HybridCache - minor post-PR fixes by mgravell · Pull Request #55251 · dotnet/aspnetcore (original) (raw)

This is supplementary post-PR (it was auto-merged) tweaks requested in #55147, mostly for @amcasey - additional comments, etc


Additional notes on 7f8fbc6 - this removes any special treatment of IDisposable; this is because trying to consider it causes semantic problems; the caller can't know the lifetime, so if we did this, we would have a scenario where:

var obj = cache.GetOrCreateAsync(...); // ... other stuff obj.DoSomething(); // boom ObjectDisposedException

because during the "... other stuff", the shared instance got evicted from cache and disposed; this is unpredictable and not a supportable scenario. The correct behaviours are:

  1. the caller gets a new instance and disposes per-call, i.e. using var obj = cache.GetOrCreateAsync(...), or
  2. it doesn't get disposed at all, using GC and finalizers if necessary

(the latter being less "correct" than the former)

Both of these are what we already get from simply not considering IDisposable at all; 1. is what we get if the type is considered mutable, and 2. is what we get if it is considered immutable; so: it is already in the consumer's hands.

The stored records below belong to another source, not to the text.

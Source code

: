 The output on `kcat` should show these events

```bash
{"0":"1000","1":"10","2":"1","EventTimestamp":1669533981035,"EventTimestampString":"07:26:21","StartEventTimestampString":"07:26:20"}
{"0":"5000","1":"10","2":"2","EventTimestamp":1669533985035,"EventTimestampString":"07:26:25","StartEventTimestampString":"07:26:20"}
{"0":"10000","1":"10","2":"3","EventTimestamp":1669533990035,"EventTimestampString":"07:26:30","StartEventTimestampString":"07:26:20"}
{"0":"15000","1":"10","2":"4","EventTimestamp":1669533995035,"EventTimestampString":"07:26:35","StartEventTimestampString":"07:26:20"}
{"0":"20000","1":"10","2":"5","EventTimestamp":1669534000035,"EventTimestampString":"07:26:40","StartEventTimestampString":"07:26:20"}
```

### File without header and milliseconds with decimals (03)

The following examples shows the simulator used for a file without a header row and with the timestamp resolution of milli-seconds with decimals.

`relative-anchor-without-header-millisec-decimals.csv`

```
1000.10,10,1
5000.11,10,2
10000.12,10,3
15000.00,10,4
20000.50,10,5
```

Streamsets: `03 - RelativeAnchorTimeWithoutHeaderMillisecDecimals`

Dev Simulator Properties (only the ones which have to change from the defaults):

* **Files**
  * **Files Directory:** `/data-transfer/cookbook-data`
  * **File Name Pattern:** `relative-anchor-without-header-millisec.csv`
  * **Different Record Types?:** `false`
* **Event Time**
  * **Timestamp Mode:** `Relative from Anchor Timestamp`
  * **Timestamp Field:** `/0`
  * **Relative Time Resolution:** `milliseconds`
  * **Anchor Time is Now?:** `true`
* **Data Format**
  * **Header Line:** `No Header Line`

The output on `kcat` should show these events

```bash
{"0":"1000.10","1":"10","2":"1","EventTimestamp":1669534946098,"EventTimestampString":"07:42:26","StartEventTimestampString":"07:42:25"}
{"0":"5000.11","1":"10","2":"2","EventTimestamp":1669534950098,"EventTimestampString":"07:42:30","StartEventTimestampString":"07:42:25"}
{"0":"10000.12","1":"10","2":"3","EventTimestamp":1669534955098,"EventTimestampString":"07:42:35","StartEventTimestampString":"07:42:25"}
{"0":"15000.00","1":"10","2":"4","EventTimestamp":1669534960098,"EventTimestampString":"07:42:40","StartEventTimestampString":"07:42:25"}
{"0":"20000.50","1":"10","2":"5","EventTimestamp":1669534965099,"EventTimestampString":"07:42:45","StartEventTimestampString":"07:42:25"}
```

In reality, it very much isn't worth worrying to much about IDisposable here; the intended use-case of cache is for transient state data, typically POCOs - not connected services etc (we're not the DI layer). IMO we should not overly distort any part of the design worrying about a pathological and hypothetical use-case that is probably best avoided with the words: "don't do that".


additional notes on 223f1bd - this avoids having to deserialize inside the sync-lock (which is horrible), but to do that we need a single unified ref-count rather than the two separate ref-counts we had previously (one for the stampede state, one for the cache item), so that we can speculatively reserve our value without having to deserialize it; this actually simplifies the logic, so is desirable in its own right.